Aw Hell, now I'm wishing I could see this treatment applied to a few of my other favorites, like maybe Christopher Walken, Terence Stamp or Helen Mirren.

Also, if Iggy Pop posed this way I think it would break the Internet.
posted by kinnakeet at 7:54 AM on October 11, 2013 [1 favorite]


Also, if Iggy Pop posed this way I think it would break the Internet.

I think you just need to screenshot Iggy from most points in the last 40 years.

Now, Leonard Cohen....
posted by Mezentian at 8:03 AM on October 11, 2013 [3 favorites]


Huh, I didn't know Charlie Day was in this. They mislabeled his as "Christian Slater" for some reason though. What's a Christian Slater?
posted by Lentrohamsanin at 8:28 AM on October 11, 2013


Someone made Udo even scarier
posted by ymgve at 8:36 AM on October 11, 2013 [4 favorites]


I really enjoyed "Antichrist"...

This just gets funnier the more you think about it.
posted by Mister_A at 8:43 AM on October 11, 2013 [2 favorites]


Someone made Udo even scarier

NOPE NOPE NOPE NOPE
posted by Kitteh at 8:45 AM on October 11, 2013


Lemon Incest - 1984 yt

yup, so that happened.
posted by en forme de poire at 9:32 AM on October 11, 2013


ha, permafrost's lego comment got a shout-out on gawker
posted by changeling at 9:32 AM on October 11, 2013 [2 favorites]


This is gonna be awesome. Hate him if you want.. there's no filmmaker like him. Probably never will be again.
posted by ReeMonster at 9:58 AM on October 11, 2013


I feel the same about LVT as I do about BEE:
1) Both seem to be assholes IRL
2) Both seem to want to create shit that will make the purchaser feel bad
3) I think I'm going to start using my middle name on stuff. I have this theory that three word names lend to fame and fortune. And maybe people hating you.
posted by angrycat at 10:09 AM on October 11, 2013


I think I'm going to start using my middle name on stuff. I have this theory that three word names lend to fame and fortune. And maybe people hating you.

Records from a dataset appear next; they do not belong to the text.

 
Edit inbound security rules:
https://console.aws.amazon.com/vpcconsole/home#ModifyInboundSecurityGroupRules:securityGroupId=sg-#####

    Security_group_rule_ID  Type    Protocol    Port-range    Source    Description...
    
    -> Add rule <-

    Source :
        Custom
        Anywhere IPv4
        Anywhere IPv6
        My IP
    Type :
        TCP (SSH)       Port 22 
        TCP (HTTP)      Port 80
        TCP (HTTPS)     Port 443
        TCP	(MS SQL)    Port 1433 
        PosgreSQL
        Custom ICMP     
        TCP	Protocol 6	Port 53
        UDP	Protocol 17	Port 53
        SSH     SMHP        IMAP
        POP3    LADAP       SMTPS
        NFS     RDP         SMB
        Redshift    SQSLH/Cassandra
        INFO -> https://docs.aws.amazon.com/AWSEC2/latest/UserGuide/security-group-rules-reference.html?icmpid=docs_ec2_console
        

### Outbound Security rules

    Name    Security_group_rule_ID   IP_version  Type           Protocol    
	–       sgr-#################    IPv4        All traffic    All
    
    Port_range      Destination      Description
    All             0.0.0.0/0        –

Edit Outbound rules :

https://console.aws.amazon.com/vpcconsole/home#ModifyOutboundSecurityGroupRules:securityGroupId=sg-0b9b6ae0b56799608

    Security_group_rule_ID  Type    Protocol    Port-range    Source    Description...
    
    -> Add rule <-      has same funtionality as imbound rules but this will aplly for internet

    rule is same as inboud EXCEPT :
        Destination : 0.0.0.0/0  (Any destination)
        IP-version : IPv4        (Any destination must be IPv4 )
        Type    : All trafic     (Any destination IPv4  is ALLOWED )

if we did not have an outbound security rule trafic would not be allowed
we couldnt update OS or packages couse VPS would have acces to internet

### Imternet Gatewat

Exhibit A: Joseph Gordon-Levitt

Exhibit B: Jennifer Love Hewitt

I think I'm going to start using my middle name on stuff

Which one? "Boudicca", "Ninja", or "Stuntin'"

Angry Boudicca Cat...
posted by Pirate-Bartender-Zombie-Monkey at 10:14 AM on October 13, 2013


I have two middle names and am unsure which one I want to replace my last name when my light verse makes me a trillionaire.
posted by Rustic Etruscan at 4:14 PM on October 13, 2013 [1 favorite]


"So, what did you think of tonight's show? Yeah, you're thinking it was boring and kind of sucked; well, have patience, because it is going to get scary, and maybe you will think perhaps it was not so boring, after all. See you next week."

Paraphrased, but pretty much his post-show commentary for at least the first two or three episodes. I remember thinking, "Did he just tell me his show sucked, and was boring? I think he did. I've never seen it done that way before."


The way he throws the horns at the end of (the final one? more than one?) of those totally cracks me up every time. It's AMAZING.